[Document images with source code]
• • •

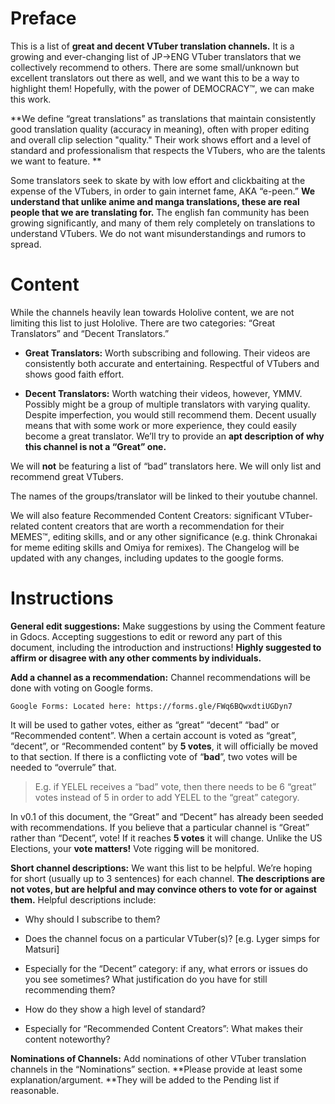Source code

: # Preface
This is a list of **great and decent VTuber translation channels.** It is a growing and ever-changing list of JP->ENG VTuber translators that we collectively recommend to others. There are some small/unknown but excellent translators out there as well, and we want this to be a way to highlight them! Hopefully, with the power of DEMOCRACY™, we can make this work.

**We define “great translations” as translations that maintain consistently good translation quality (accuracy in meaning), often with proper editing and overall clip selection "quality." Their work shows effort and a level of standard and professionalism that respects the VTubers, who are the talents we want to feature. **

Some translators seek to skate by with low effort and clickbaiting at the expense of the VTubers, in order to gain internet fame, AKA “e-peen.” **We understand that unlike anime and manga translations, these are real people that we are translating for.** The english fan community has been growing significantly, and many of them rely completely on translations to understand VTubers. We do not want misunderstandings and rumors to spread.

# Content
While the channels heavily lean towards Hololive content, we are not limiting this list to just Hololive.
There are two categories: “Great Translators” and “Decent Translators.” 

- **Great Translators:** Worth subscribing and following. Their videos are consistently both accurate and entertaining. Respectful of VTubers and shows good faith effort.

- **Decent Translators:** Worth watching their videos, however, YMMV. Possibly might be a group of multiple translators with varying quality. Despite imperfection, you would still recommend them. Decent usually means that with some work or more experience, they could easily become a great translator. We’ll try to provide an **apt description of why this channel is not a “Great” one.**

We will **not** be featuring a list of “bad” translators here. We will only list and recommend great VTubers.

The names of the groups/translator will be linked to their youtube channel.

We will also feature Recommended Content Creators: significant VTuber-related content creators that are worth a recommendation for their MEMES™, editing skills, and or any other significance (e.g. think Chronakai for meme editing skills and Omiya for remixes).
The Changelog will be updated with any changes, including updates to the google forms.

# Instructions
**General edit suggestions:** Make suggestions by using the Comment feature in Gdocs. Accepting suggestions to edit or reword any part of this document, including the introduction and instructions! **Highly suggested to affirm or disagree with any other comments by individuals.**

**Add a channel as a recommendation:** Channel recommendations will be done with voting on Google forms. 

    Google Forms: Located here: https://forms.gle/FWq6BQwxdtiUGDyn7 
    
It will be used to gather votes, either as “great” “decent” “bad” or “Recommended content”. When a certain account is voted as “great”, “decent”, or “Recommended content” by **5 votes**, it will officially be moved to that section. If there is a conflicting vote of “**bad**”, two votes will be needed to “overrule” that. 

> E.g. if YELEL receives a “bad” vote, then there needs to be 6 “great” votes instead of 5 in order to add YELEL to the “great” category.

In v0.1 of this document, the “Great” and “Decent” has already been seeded with recommendations. If you believe that a particular channel is “Great” rather than “Decent”, vote! If it reaches **5 votes** it will change. Unlike the US Elections, your **vote matters!**
Vote rigging will be monitored.

**Short channel descriptions:** We want this list to be helpful. We’re hoping for short (usually up to 3 sentences) for each channel. **The descriptions are not votes, but are helpful and may convince others to vote for or against them.** Helpful descriptions include:
- Why should I subscribe to them?

- Does the channel focus on a particular VTuber(s)? [e.g. Lyger simps for Matsuri]

- Especially for the “Decent” category: if any, what errors or issues do you see sometimes? What justification do you have for still recommending them?

- How do they show a high level of standard?

- Especially for “Recommended Content Creators”: What makes their content noteworthy?

**Nominations of Channels:** Add nominations of other VTuber translation channels in the “Nominations” section. **Please provide at least some explanation/argument. **They will be added to the Pending list if reasonable.
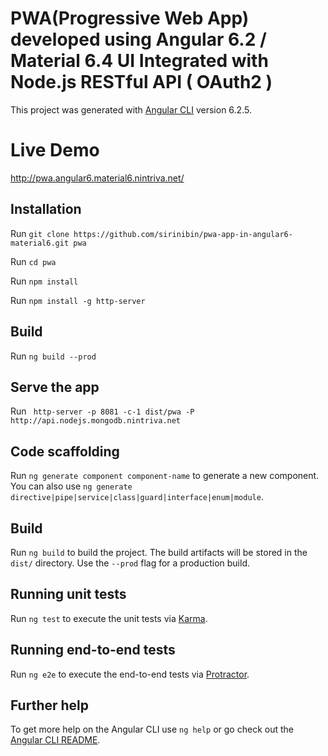 # PWA(Progressive Web App) developed using Angular 6.2 / Material 6.4 UI Integrated with Node.js RESTful API ( OAuth2 )

This project was generated with [Angular CLI](https://github.com/angular/angular-cli) version 6.2.5.

# Live Demo

http://pwa.angular6.material6.nintriva.net/

## Installation

Run `git clone https://github.com/sirinibin/pwa-app-in-angular6-material6.git pwa`

Run `cd pwa`

Run `npm install`

Run `npm install -g http-server`

## Build

Run `ng build --prod`


## Serve the app

Run ` http-server -p 8081 -c-1 dist/pwa -P http://api.nodejs.mongodb.nintriva.net`



## Code scaffolding

Run `ng generate component component-name` to generate a new component. You can also use `ng generate directive|pipe|service|class|guard|interface|enum|module`.

## Build

Run `ng build` to build the project. The build artifacts will be stored in the `dist/` directory. Use the `--prod` flag for a production build.

## Running unit tests

Run `ng test` to execute the unit tests via [Karma](https://karma-runner.github.io).

## Running end-to-end tests

Run `ng e2e` to execute the end-to-end tests via [Protractor](http://www.protractortest.org/).

## Further help

To get more help on the Angular CLI use `ng help` or go check out the [Angular CLI README](https://github.com/angular/angular-cli/blob/master/README.md).
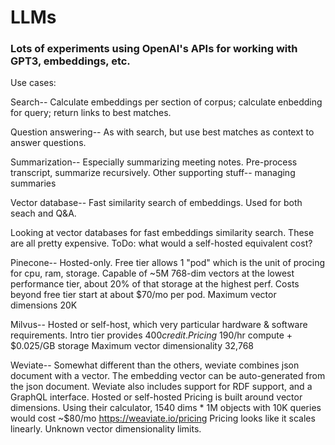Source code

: # LLMs

### Lots of experiments using OpenAI's APIs for working with GPT3, embeddings, etc.


Use cases:

Search--
Calculate embeddings per section of corpus; calculate enbedding for query; return links to best matches.

Question answering--
As with search, but use best matches as context to answer questions.

Summarization--
Especially summarizing meeting notes.
Pre-process transcript, summarize recursively.
Other supporting stuff-- managing summaries 


Vector database--
Fast similarity search of embeddings.  Used for both seach and Q&A.



Looking at vector databases for fast embeddings similarity search.
These are all pretty expensive.  ToDo: what would a self-hosted equivalent cost?


Pinecone-- 
Hosted-only. 
Free tier allows 1 "pod" which is the unit of procing for cpu, ram, storage.  Capable of ~5M 768-dim vectors at the lowest performance tier, about 20% of that storage at the highest perf.
Costs beyond free tier start at about $70/mo per pod.
Maximum vector dimensions 20K

Milvus--
Hosted or self-host, which very particular hardware & software requirements.
Intro tier provides $400 credit.
Pricing ~$190/hr compute + $0.025/GB storage
Maximum vector dimensionality 32,768

Weviate--
Somewhat different than the others, weviate combines json document with a vector.  The embedding vector can be auto-generated from the json document.  Weviate also includes support for RDF support, and a GraphQL interface.
Hosted or self-hosted
Pricing is built around vector dimensions.  Using their calculator, 1540 dims * 1M objects with 10K queries would cost ~$80/mo https://weaviate.io/pricing
Pricing looks like it scales linearly.
Unknown vector dimensionality limits.





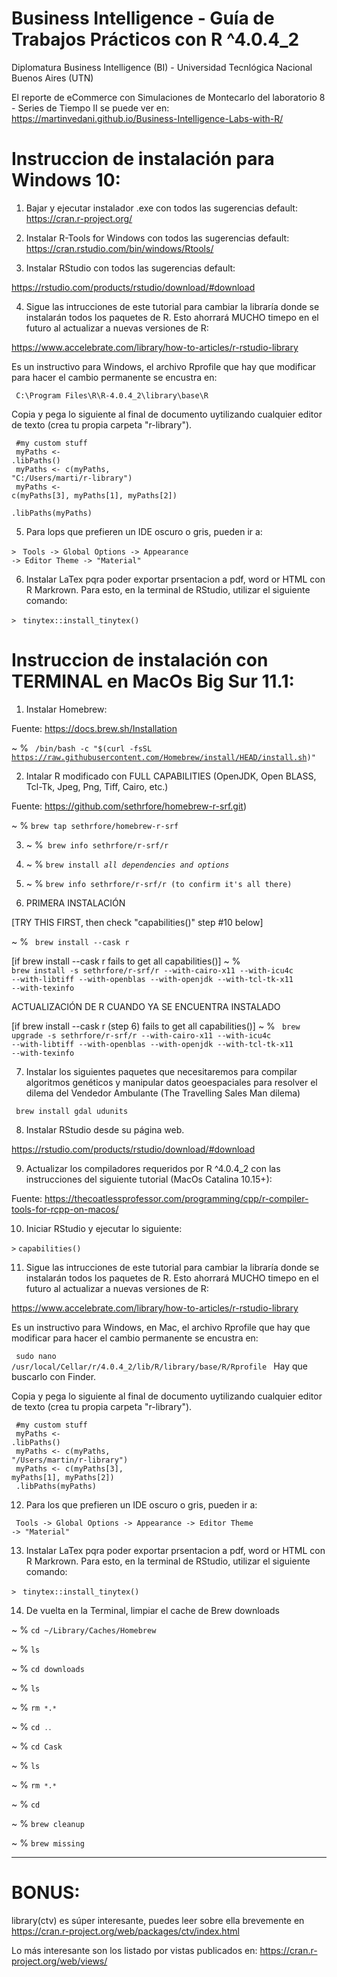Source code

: # Business Intelligence - Guía de Trabajos Prácticos con R ^4.0.4_2
Diplomatura Business Intelligence (BI) - Universidad Tecnlógica Nacional Buenos Aires (UTN)

El reporte de eCommerce con Simulaciones de Montecarlo del laboratorio 8 - Series de Tiempo II se puede ver en:
https://martinvedani.github.io/Business-Intelligence-Labs-with-R/

# Instruccion de instalación para Windows 10:

1) Bajar y ejecutar instalador .exe con todos las sugerencias default:
https://cran.r-project.org/

2) Instalar R-Tools for Windows con todos las sugerencias default:
https://cran.rstudio.com/bin/windows/Rtools/

3) Instalar RStudio con todos las sugerencias default:

https://rstudio.com/products/rstudio/download/#download

4) Sigue las intrucciones de este tutorial para cambiar la libraría donde se instalarán todos los paquetes de R. Esto ahorrará MUCHO timepo en el futuro al actualizar a nuevas versiones de R:

https://www.accelebrate.com/library/how-to-articles/r-rstudio-library

Es un instructivo para Windows, el archivo Rprofile que hay que modificar para hacer el cambio permanente se encustra en:

<code> C:\Program Files\R\R-4.0.4_2\library\base\R </code>

Copia y pega lo siguiente al final de documento uytilizando cualquier editor de texto (crea tu propia carpeta "r-library").

<code> #my custom stuff</code><br> 
<code> myPaths <- .libPaths()</code><br>
<code> myPaths <- c(myPaths, "C:/Users/marti/r-library")</code><br>
<code> myPaths <- c(myPaths[3], myPaths[1], myPaths[2])</code><br>
<code> .libPaths(myPaths)</code>

5) Para lops que prefieren un IDE oscuro o gris, pueden ir a:

``>`` <code> Tools -> Global Options -> Appearance -> Editor Theme -> "Material" </code>

6) Instalar LaTex pqra poder exportar prsentacion a pdf, word or HTML con R Markrown. Para esto, en la terminal de RStudio, utilizar el siguiente comando:

``>`` <code> tinytex::install_tinytex() </code>

# Instruccion de instalación con TERMINAL en MacOs Big Sur 11.1:

1) Instalar Homebrew:

Fuente: https://docs.brew.sh/Installation

~ % <code> /bin/bash -c "$(curl -fsSL https://raw.githubusercontent.com/Homebrew/install/HEAD/install.sh)" </code>

2) Intalar R modificado con FULL CAPABILITIES (OpenJDK, Open BLASS, Tcl-Tk, Jpeg, Png, Tiff, Cairo, etc.)

Fuente: https://github.com/sethrfore/homebrew-r-srf.git)

~ % <code>brew tap sethrfore/homebrew-r-srf</code>

3) ~ %<code> brew info sethrfore/r-srf/r</code>

4) ~ % <code>brew install _all dependencies and options_ </code>

5) ~ % <code>brew info sethrfore/r-srf/r (to confirm it's all there) </code>

6) PRIMERA INSTALACIÓN 
  
  [TRY THIS FIRST, then check "capabilities()" step #10 below] 
  
~ % <code> brew install --cask r </code>

  [if brew install --cask r fails to get all capabilities()] 
~ % <code> brew install -s sethrfore/r-srf/r --with-cairo-x11 --with-icu4c --with-libtiff --with-openblas --with-openjdk --with-tcl-tk-x11 --with-texinfo </code>

ACTUALIZACIÓN DE R CUANDO YA SE ENCUENTRA INSTALADO

  [if brew install --cask r (step 6) fails to get all capabilities()] 
~ % <code> brew upgrade -s sethrfore/r-srf/r --with-cairo-x11 --with-icu4c --with-libtiff --with-openblas --with-openjdk --with-tcl-tk-x11 --with-texinfo </code>

7) Instalar los siguientes paquetes que necesitaremos para compilar algoritmos genéticos y manipular datos geoespaciales para resolver el dilema del Vendedor Ambulante (The Travelling Sales Man dilema)

<code> brew install gdal udunits</code>

8) Instalar RStudio desde su página web.

https://rstudio.com/products/rstudio/download/#download

9) Actualizar los compiladores requeridos por R ^4.0.4_2 con las instrucciones del siguiente tutorial (MacOs Catalina 10.15+):

Fuente: https://thecoatlessprofessor.com/programming/cpp/r-compiler-tools-for-rcpp-on-macos/

10) Iniciar RStudio y ejecutar lo siguiente:

``>`` <code>capabilities()</code>

11) Sigue las intrucciones de este tutorial para cambiar la libraría donde se instalarán todos los paquetes de R. Esto ahorrará MUCHO timepo en el futuro al actualizar a nuevas versiones de R:

https://www.accelebrate.com/library/how-to-articles/r-rstudio-library

Es un instructivo para Windows, en Mac, el archivo Rprofile que hay que modificar para hacer el cambio permanente se encustra en:

<code> sudo nano /usr/local/Cellar/r/4.0.4_2/lib/R/library/base/R/Rprofile </code> Hay que buscarlo con Finder. 

Copia y pega lo siguiente al final de documento uytilizando cualquier editor de texto (crea tu propia carpeta "r-library").

<code> #my custom stuff</code><br> 
<code> myPaths <- .libPaths()</code><br>
<code> myPaths <- c(myPaths, "/Users/martin/r-library")</code><br>
<code> myPaths <- c(myPaths[3], myPaths[1], myPaths[2])</code><br>
<code> .libPaths(myPaths)</code>

12) Para los que prefieren un IDE oscuro o gris, pueden ir a:

<code> Tools -> Global Options -> Appearance -> Editor Theme -> "Material" </code>

13) Instalar LaTex pqra poder exportar prsentacion a pdf, word or HTML con R Markrown. Para esto, en la terminal de RStudio, utilizar el siguiente comando:

``>`` <code> tinytex::install_tinytex() </code>

14) De vuelta en la Terminal, limpiar el cache de Brew downloads

~ % <code>cd ~/Library/Caches/Homebrew</code>

~ % <code>ls</code>

~ % <code>cd downloads</code>

~ % <code>ls</code>

~ % <code>rm ``*``.``*``</code>

~ % <code>cd ``..``</code>

~ % <code>cd Cask</code>

~ % <code>ls</code>

~ % <code>rm ``*``.``*``</code>

~ % <code>cd</code>

~ % <code>brew cleanup</code>

~ % <code>brew missing</code>

--------------------------------------------------------------------
# BONUS: 

library(ctv) es súper interesante, puedes leer sobre ella brevemente en https://cran.r-project.org/web/packages/ctv/index.html 

Lo más interesante son los listado por vistas publicados en: https://cran.r-project.org/web/views/
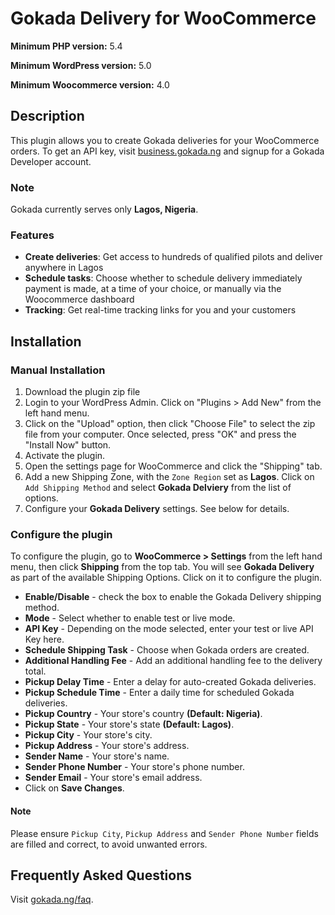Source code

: # Gokada Delivery for WooCommerce

**Minimum PHP version:** 5.4

**Minimum WordPress version:** 5.0

**Minimum Woocommerce version:** 4.0


## Description

This plugin allows you to create Gokada deliveries for your WooCommerce orders. To get an API key, visit <a href="https://business.gokada.ng" target="_blank">business.gokada.ng</a> and signup for a Gokada Developer account. 


### Note

Gokada currently serves only **Lagos, Nigeria**.


### Features

- **Create deliveries**: Get access to hundreds of qualified pilots and deliver anywhere in Lagos
- **Schedule tasks**: Choose whether to schedule delivery immediately payment is made, at a time of your choice, or manually via the Woocommerce dashboard
- **Tracking**: Get real-time tracking links for you and your customers



## Installation

### Manual Installation

1.  Download the plugin zip file
2.  Login to your WordPress Admin. Click on "Plugins > Add New" from the left hand menu.
3.  Click on the "Upload" option, then click "Choose File" to select the zip file from your computer. Once selected, press "OK" and press the "Install Now" button.
4.  Activate the plugin.
5.  Open the settings page for WooCommerce and click the "Shipping" tab.
6.  Add a new Shipping Zone, with the `Zone Region` set as __Lagos__. Click on `Add Shipping Method` and select __Gokada Delviery__ from the list of options.
7.  Configure your **Gokada Delivery** settings. See below for details.

### Configure the plugin

To configure the plugin, go to **WooCommerce > Settings** from the left hand menu, then click **Shipping** from the top tab. You will see **Gokada Delivery** as part of the available Shipping Options. Click on it to configure the plugin.

- **Enable/Disable** - check the box to enable the Gokada Delivery shipping method.
- **Mode** - Select whether to enable test or live mode.
- **API Key** - Depending on the mode selected, enter your test or live API Key here.
- **Schedule Shipping Task** - Choose when Gokada orders are created.
- **Additional Handling Fee** - Add an additional handling fee to the delivery total.
- **Pickup Delay Time** - Enter a delay for auto-created Gokada deliveries.
- **Pickup Schedule Time** - Enter a daily time for scheduled Gokada deliveries.
- **Pickup Country** - Your store's country __(Default: Nigeria)__.
- **Pickup State** - Your store's state __(Default: Lagos)__.
- **Pickup City** - Your store's city.
- **Pickup Address** - Your store's address.
- **Sender Name** - Your store's name.
- **Sender Phone Number** - Your store's phone number.
- **Sender Email** - Your store's email address.
- Click on **Save Changes**.

#### Note

Please ensure `Pickup City`, `Pickup Address` and `Sender Phone Number` fields are filled and correct, to avoid unwanted errors.


## Frequently Asked Questions

Visit <a href="https://www.gokada.ng/faq" target="_blank">gokada.ng/faq</a>.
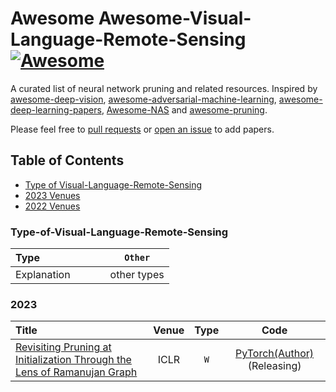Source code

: # Awesome Awesome-Visual-Language-Remote-Sensing [![Awesome](https://awesome.re/badge.svg)](https://awesome.re)

A curated list of neural network pruning and related resources. Inspired by [awesome-deep-vision](https://github.com/kjw0612/awesome-deep-vision), [awesome-adversarial-machine-learning](https://github.com/yenchenlin/awesome-adversarial-machine-learning), [awesome-deep-learning-papers](https://github.com/terryum/awesome-deep-learning-papers), [Awesome-NAS](https://github.com/D-X-Y/Awesome-NAS) and [awesome-pruning](https://github.com/he-y/Awesome-Pruning).

Please feel free to [pull requests](https://github.com/icey-zhang/Awesome-Visual-Language-Remote-Sensing/pulls) or [open an issue](https://github.com/icey-zhang/Awesome-Visual-Language-Remote-Sensing/issues) to add papers.

## Table of Contents

- [Type of Visual-Language-Remote-Sensing](#Type-of-Visual-Language-Remote-Sensing)
- [2023 Venues](#2023)
- [2022 Venues](#2022)

### Type-of-Visual-Language-Remote-Sensing

| Type        |            |            |               | `Other`     |
|:----------- |:--------------:|:--------------:|:----------------:|:-----------:|
| Explanation |  |  |  | other types |

### 2023
| Title                                                                                                                            | Venue | Type    | Code |
|:-------------------------------------------------------------------------------------------------------------------------------- |:-----:|:-------:|:----:|
| [Revisiting Pruning at Initialization Through the Lens of Ramanujan Graph](https://openreview.net/forum?id=uVcDssQff_)                                                            | ICLR  | `W`     | [PyTorch(Author)](https://github.com/VITA-Group/ramanujan-on-pai)(Releasing)                                |
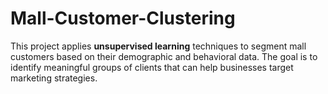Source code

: # Mall-Customer-Clustering
This project applies **unsupervised learning** techniques to segment mall customers based on their demographic and behavioral data.   The goal is to identify meaningful groups of clients that can help businesses target marketing strategies.  
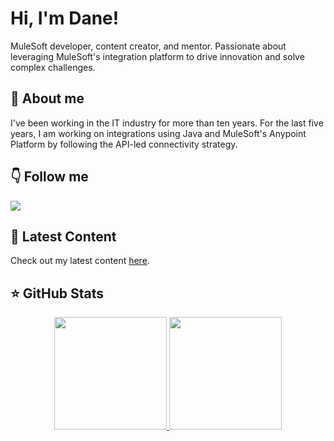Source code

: # Hi, I'm Dane!
MuleSoft developer, content creator, and mentor. Passionate about leveraging MuleSoft's integration platform to drive innovation and solve complex challenges. 


## 👋 About me
I've been working in the IT industry for more than ten years. For the last five years, I am working on integrations using Java and MuleSoft's Anypoint Platform by following the API-led connectivity strategy. 


## 👇 Follow me
<a href="https://www.linkedin.com/in/danijeldragicevic/"><img src="https://img.shields.io/badge/-LinkedIn-0A66C2?style=for-the-badge&logo=Linkedin&logoColor=white"/></a>


## 📝 Latest Content
<!-- BLOG:START -->
Check out my latest content [here](https://productdock.com/?s=danijel+dragicevic).
<!-- BLOG:END -->


## ⭐️ GitHub Stats
<p align="center">
  <a href="https://github.com/danijeldragicevic">
    <img height="180em" src="https://github-readme-stats.vercel.app/api?username=danijeldragicevic&theme=prussian&count_private=true&show_icons=true&include_all_commits=true"/>
    <img height="180em" src="https://github-readme-stats-eight-theta.vercel.app/api/top-langs/?username=danijeldragicevic&theme=prussian&layout=compact&langs_count=6"/>
  </a>
</p>
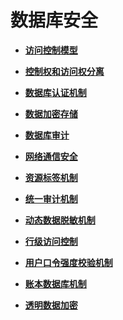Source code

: # 数据库安全<a name="ZH-CN_TOPIC_0000001105555116"></a>

-   **[访问控制模型](访问控制模型.md)**  

-   **[控制权和访问权分离](控制权和访问权分离.md)**  

-   **[数据库认证机制](数据库认证机制.md)**  

-   **[数据加密存储](数据加密存储.md)**  

-   **[数据库审计](数据库审计.md)**  

-   **[网络通信安全](网络通信安全.md)**  

-   **[资源标签机制](资源标签机制.md)**  

-   **[统一审计机制](统一审计机制.md)**  

-   **[动态数据脱敏机制](动态数据脱敏机制.md)**  

-   **[行级访问控制](行级访问控制.md)**  

-   **[用户口令强度校验机制](用户口令强度校验机制.md)**  

-   **[账本数据库机制](账本数据库机制.md)**  

-   **[透明数据加密](透明数据加密.md)**  


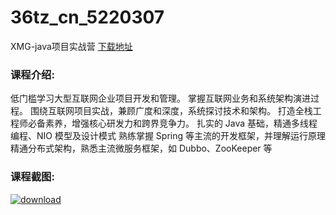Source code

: # 36tz_cn_5220307
XMG-java项目实战营
[下载地址](http://www.36tz.cn/article/5220307 "下载地址")
### 课程介绍:
低门槛学习大型互联网企业项目开发和管理。
掌握互联网业务和系统架构演进过程。
围绕互联网项目实战，兼顾广度和深度，系统探讨技术和架构。
打造全栈工程师必备素养，增强核心研发力和跨界竞争力。
扎实的 Java 基础，精通多线程编程、NIO 模型及设计模式
熟练掌握 Spring 等主流的开发框架，并理解运行原理
精通分布式架构，熟悉主流微服务框架，如 Dubbo、ZooKeeper 等

### 课程截图:
[![download](http://36tz.cn/muke_img/2021_07_2-9.png "下载地址")](http://www.36tz.cn "下载地址")
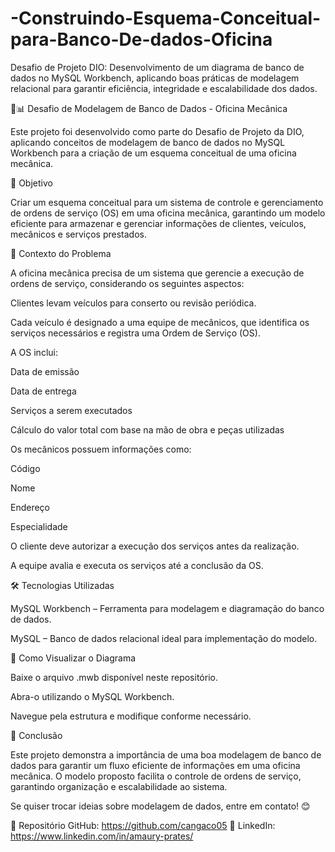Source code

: # -Construindo-Esquema-Conceitual-para-Banco-De-dados-Oficina
Desafio de Projeto DIO: Desenvolvimento de um diagrama de banco de dados no MySQL Workbench, aplicando boas práticas de modelagem relacional para garantir eficiência, integridade e escalabilidade dos dados. 

🚗📊 Desafio de Modelagem de Banco de Dados - Oficina Mecânica

Este projeto foi desenvolvido como parte do Desafio de Projeto da DIO, aplicando conceitos de modelagem de banco de dados no MySQL Workbench para a criação de um esquema conceitual de uma oficina mecânica.

🎯 Objetivo

Criar um esquema conceitual para um sistema de controle e gerenciamento de ordens de serviço (OS) em uma oficina mecânica, garantindo um modelo eficiente para armazenar e gerenciar informações de clientes, veículos, mecânicos e serviços prestados.

📖 Contexto do Problema

A oficina mecânica precisa de um sistema que gerencie a execução de ordens de serviço, considerando os seguintes aspectos:

Clientes levam veículos para conserto ou revisão periódica.

Cada veículo é designado a uma equipe de mecânicos, que identifica os serviços necessários e registra uma Ordem de Serviço (OS).

A OS inclui:

Data de emissão

Data de entrega

Serviços a serem executados

Cálculo do valor total com base na mão de obra e peças utilizadas

Os mecânicos possuem informações como:

Código

Nome

Endereço

Especialidade

O cliente deve autorizar a execução dos serviços antes da realização.

A equipe avalia e executa os serviços até a conclusão da OS.

🛠️ Tecnologias Utilizadas

MySQL Workbench – Ferramenta para modelagem e diagramação do banco de dados.

MySQL – Banco de dados relacional ideal para implementação do modelo.

📌 Como Visualizar o Diagrama

Baixe o arquivo .mwb disponível neste repositório.

Abra-o utilizando o MySQL Workbench.

Navegue pela estrutura e modifique conforme necessário.

🚀 Conclusão

Este projeto demonstra a importância de uma boa modelagem de banco de dados para garantir um fluxo eficiente de informações em uma oficina mecânica. O modelo proposto facilita o controle de ordens de serviço, garantindo organização e escalabilidade ao sistema.

Se quiser trocar ideias sobre modelagem de dados, entre em contato! 😊

📂 Repositório GitHub: https://github.com/cangaco05  💼 LinkedIn: https://www.linkedin.com/in/amaury-prates/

• • •

- [PROBLEM DESCRIPTION] Copy the stretch of the records above that runs from the line with "### Configure the plugin" through the line with "- **Enable/Disable** - check". Both end lines belong in the copy, and nothing else does.

- [TASK RESPONSE]
### Configure the plugin

To configure the plugin, go to **WooCommerce > Settings** from the left hand menu, then click **Shipping** from the top tab. You will see **Gokada Delivery** as part of the available Shipping Options. Click on it to configure the plugin.

- **Enable/Disable** - check the box to enable the Gokada Delivery shipping method.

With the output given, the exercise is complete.